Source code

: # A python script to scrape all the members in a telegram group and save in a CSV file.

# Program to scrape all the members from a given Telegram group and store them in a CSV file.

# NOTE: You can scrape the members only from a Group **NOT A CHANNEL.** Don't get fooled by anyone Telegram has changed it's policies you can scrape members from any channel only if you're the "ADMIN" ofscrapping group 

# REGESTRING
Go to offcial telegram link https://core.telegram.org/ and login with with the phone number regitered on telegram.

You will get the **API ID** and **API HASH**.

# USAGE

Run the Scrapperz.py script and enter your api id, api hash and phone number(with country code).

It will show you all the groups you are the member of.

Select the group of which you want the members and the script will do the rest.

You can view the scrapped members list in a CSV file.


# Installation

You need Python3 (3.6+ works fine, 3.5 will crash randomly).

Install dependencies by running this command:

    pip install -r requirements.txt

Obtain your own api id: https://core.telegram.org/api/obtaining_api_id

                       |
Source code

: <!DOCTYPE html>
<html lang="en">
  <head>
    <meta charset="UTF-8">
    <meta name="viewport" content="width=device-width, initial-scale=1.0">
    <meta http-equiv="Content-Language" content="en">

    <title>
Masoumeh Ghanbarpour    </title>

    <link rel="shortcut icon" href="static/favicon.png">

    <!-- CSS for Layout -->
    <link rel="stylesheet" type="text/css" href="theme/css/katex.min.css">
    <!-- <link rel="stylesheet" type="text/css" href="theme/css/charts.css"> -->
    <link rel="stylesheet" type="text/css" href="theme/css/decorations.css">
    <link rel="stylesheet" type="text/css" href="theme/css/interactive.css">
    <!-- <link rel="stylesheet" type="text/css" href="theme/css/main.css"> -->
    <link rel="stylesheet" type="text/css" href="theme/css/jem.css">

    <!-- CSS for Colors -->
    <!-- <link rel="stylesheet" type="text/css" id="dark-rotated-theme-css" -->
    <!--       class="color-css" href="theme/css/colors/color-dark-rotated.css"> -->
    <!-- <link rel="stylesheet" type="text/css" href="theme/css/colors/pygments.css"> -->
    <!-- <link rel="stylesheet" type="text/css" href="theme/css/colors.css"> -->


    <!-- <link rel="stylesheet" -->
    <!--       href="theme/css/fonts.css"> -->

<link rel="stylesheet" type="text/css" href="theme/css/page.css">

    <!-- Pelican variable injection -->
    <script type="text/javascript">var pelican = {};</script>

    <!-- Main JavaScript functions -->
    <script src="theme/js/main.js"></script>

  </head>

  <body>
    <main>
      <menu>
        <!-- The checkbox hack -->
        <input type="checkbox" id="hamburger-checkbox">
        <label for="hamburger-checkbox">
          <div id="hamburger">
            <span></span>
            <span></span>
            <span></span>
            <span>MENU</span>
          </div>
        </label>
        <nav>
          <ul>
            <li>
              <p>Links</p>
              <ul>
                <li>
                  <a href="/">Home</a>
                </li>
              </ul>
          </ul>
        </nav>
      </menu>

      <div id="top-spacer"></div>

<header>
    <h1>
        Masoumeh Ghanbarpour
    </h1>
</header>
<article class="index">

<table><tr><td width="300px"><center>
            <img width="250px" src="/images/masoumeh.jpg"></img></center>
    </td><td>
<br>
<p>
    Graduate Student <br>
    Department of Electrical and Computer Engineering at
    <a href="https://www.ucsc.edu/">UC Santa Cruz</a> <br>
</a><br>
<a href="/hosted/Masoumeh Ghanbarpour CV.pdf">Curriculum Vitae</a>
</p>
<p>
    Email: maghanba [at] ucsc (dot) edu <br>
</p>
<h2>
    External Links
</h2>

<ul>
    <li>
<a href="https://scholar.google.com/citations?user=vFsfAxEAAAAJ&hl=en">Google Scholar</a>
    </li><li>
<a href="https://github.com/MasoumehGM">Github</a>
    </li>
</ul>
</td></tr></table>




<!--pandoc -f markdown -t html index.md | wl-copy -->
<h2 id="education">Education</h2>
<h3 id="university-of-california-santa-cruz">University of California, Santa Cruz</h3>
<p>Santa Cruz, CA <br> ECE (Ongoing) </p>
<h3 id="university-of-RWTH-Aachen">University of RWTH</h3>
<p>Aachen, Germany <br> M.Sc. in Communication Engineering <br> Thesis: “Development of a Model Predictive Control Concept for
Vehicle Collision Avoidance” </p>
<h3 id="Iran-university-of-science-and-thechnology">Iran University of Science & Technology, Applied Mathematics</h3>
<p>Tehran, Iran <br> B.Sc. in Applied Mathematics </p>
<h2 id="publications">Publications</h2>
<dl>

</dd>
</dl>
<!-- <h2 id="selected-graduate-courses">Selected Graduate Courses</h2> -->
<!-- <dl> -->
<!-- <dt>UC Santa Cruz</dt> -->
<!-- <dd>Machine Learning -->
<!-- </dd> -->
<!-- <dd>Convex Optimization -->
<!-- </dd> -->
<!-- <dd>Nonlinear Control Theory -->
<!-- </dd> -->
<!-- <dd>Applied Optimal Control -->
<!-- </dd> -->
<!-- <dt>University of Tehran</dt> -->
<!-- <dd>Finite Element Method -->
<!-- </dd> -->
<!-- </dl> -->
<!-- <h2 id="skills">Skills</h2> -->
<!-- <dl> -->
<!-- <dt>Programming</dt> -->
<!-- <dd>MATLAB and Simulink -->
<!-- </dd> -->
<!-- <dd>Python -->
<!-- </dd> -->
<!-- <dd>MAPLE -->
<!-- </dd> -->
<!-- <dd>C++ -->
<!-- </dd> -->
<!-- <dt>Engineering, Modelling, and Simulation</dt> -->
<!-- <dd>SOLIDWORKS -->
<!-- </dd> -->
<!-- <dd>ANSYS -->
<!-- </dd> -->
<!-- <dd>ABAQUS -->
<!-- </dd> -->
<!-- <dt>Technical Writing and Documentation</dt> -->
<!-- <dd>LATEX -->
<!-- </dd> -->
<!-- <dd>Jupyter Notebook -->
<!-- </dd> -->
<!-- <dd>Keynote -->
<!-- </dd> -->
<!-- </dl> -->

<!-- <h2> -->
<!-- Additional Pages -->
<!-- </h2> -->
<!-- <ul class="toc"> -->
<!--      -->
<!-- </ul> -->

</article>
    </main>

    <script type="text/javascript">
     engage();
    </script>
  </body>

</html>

○ ○ ○ ○ ○ ○ ○

Exercise
Transcribe the material above word for word.

Exercise response
Source code

: # A python script to scrape all the members in a telegram group and save in a CSV file.

# Program to scrape all the members from a given Telegram group and store them in a CSV file.

# NOTE: You can scrape the members only from a Group **NOT A CHANNEL.** Don't get fooled by anyone Telegram has changed it's policies you can scrape members from any channel only if you're the "ADMIN" ofscrapping group 

# REGESTRING
Go to offcial telegram link https://core.telegram.org/ and login with with the phone number regitered on telegram.

You will get the **API ID** and **API HASH**.

# USAGE

Run the Scrapperz.py script and enter your api id, api hash and phone number(with country code).

It will show you all the groups you are the member of.

Select the group of which you want the members and the script will do the rest.

You can view the scrapped members list in a CSV file.


# Installation

You need Python3 (3.6+ works fine, 3.5 will crash randomly).

Install dependencies by running this command:

    pip install -r requirements.txt

Obtain your own api id: https://core.telegram.org/api/obtaining_api_id

                       |
Source code

: <!DOCTYPE html>
<html lang="en">
  <head>
    <meta charset="UTF-8">
    <meta name="viewport" content="width=device-width, initial-scale=1.0">
    <meta http-equiv="Content-Language" content="en">

    <title>
Masoumeh Ghanbarpour    </title>

    <link rel="shortcut icon" href="static/favicon.png">

    <!-- CSS for Layout -->
    <link rel="stylesheet" type="text/css" href="theme/css/katex.min.css">
    <!-- <link rel="stylesheet" type="text/css" href="theme/css/charts.css"> -->
    <link rel="stylesheet" type="text/css" href="theme/css/decorations.css">
    <link rel="stylesheet" type="text/css" href="theme/css/interactive.css">
    <!-- <link rel="stylesheet" type="text/css" href="theme/css/main.css"> -->
    <link rel="stylesheet" type="text/css" href="theme/css/jem.css">

    <!-- CSS for Colors -->
    <!-- <link rel="stylesheet" type="text/css" id="dark-rotated-theme-css" -->
    <!--       class="color-css" href="theme/css/colors/color-dark-rotated.css"> -->
    <!-- <link rel="stylesheet" type="text/css" href="theme/css/colors/pygments.css"> -->
    <!-- <link rel="stylesheet" type="text/css" href="theme/css/colors.css"> -->


    <!-- <link rel="stylesheet" -->
    <!--       href="theme/css/fonts.css"> -->

<link rel="stylesheet" type="text/css" href="theme/css/page.css">

    <!-- Pelican variable injection -->
    <script type="text/javascript">var pelican = {};</script>

    <!-- Main JavaScript functions -->
    <script src="theme/js/main.js"></script>

  </head>

  <body>
    <main>
      <menu>
        <!-- The checkbox hack -->
        <input type="checkbox" id="hamburger-checkbox">
        <label for="hamburger-checkbox">
          <div id="hamburger">
            <span></span>
            <span></span>
            <span></span>
            <span>MENU</span>
          </div>
        </label>
        <nav>
          <ul>
            <li>
              <p>Links</p>
              <ul>
                <li>
                  <a href="/">Home</a>
                </li>
              </ul>
          </ul>
        </nav>
      </menu>

      <div id="top-spacer"></div>

<header>
    <h1>
        Masoumeh Ghanbarpour
    </h1>
</header>
<article class="index">

<table><tr><td width="300px"><center>
            <img width="250px" src="/images/masoumeh.jpg"></img></center>
    </td><td>
<br>
<p>
    Graduate Student <br>
    Department of Electrical and Computer Engineering at
    <a href="https://www.ucsc.edu/">UC Santa Cruz</a> <br>
</a><br>
<a href="/hosted/Masoumeh Ghanbarpour CV.pdf">Curriculum Vitae</a>
</p>
<p>
    Email: maghanba [at] ucsc (dot) edu <br>
</p>
<h2>
    External Links
</h2>

<ul>
    <li>
<a href="https://scholar.google.com/citations?user=vFsfAxEAAAAJ&hl=en">Google Scholar</a>
    </li><li>
<a href="https://github.com/MasoumehGM">Github</a>
    </li>
</ul>
</td></tr></table>




<!--pandoc -f markdown -t html index.md | wl-copy -->
<h2 id="education">Education</h2>
<h3 id="university-of-california-santa-cruz">University of California, Santa Cruz</h3>
<p>Santa Cruz, CA <br> ECE (Ongoing) </p>
<h3 id="university-of-RWTH-Aachen">University of RWTH</h3>
<p>Aachen, Germany <br> M.Sc. in Communication Engineering <br> Thesis: “Development of a Model Predictive Control Concept for
Vehicle Collision Avoidance” </p>
<h3 id="Iran-university-of-science-and-thechnology">Iran University of Science & Technology, Applied Mathematics</h3>
<p>Tehran, Iran <br> B.Sc. in Applied Mathematics </p>
<h2 id="publications">Publications</h2>
<dl>

</dd>
</dl>
<!-- <h2 id="selected-graduate-courses">Selected Graduate Courses</h2> -->
<!-- <dl> -->
<!-- <dt>UC Santa Cruz</dt> -->
<!-- <dd>Machine Learning -->
<!-- </dd> -->
<!-- <dd>Convex Optimization -->
<!-- </dd> -->
<!-- <dd>Nonlinear Control Theory -->
<!-- </dd> -->
<!-- <dd>Applied Optimal Control -->
<!-- </dd> -->
<!-- <dt>University of Tehran</dt> -->
<!-- <dd>Finite Element Method -->
<!-- </dd> -->
<!-- </dl> -->
<!-- <h2 id="skills">Skills</h2> -->
<!-- <dl> -->
<!-- <dt>Programming</dt> -->
<!-- <dd>MATLAB and Simulink -->
<!-- </dd> -->
<!-- <dd>Python -->
<!-- </dd> -->
<!-- <dd>MAPLE -->
<!-- </dd> -->
<!-- <dd>C++ -->
<!-- </dd> -->
<!-- <dt>Engineering, Modelling, and Simulation</dt> -->
<!-- <dd>SOLIDWORKS -->
<!-- </dd> -->
<!-- <dd>ANSYS -->
<!-- </dd> -->
<!-- <dd>ABAQUS -->
<!-- </dd> -->
<!-- <dt>Technical Writing and Documentation</dt> -->
<!-- <dd>LATEX -->
<!-- </dd> -->
<!-- <dd>Jupyter Notebook -->
<!-- </dd> -->
<!-- <dd>Keynote -->
<!-- </dd> -->
<!-- </dl> -->

<!-- <h2> -->
<!-- Additional Pages -->
<!-- </h2> -->
<!-- <ul class="toc"> -->
<!--      -->
<!-- </ul> -->

</article>
    </main>

    <script type="text/javascript">
     engage();
    </script>
  </body>

</html>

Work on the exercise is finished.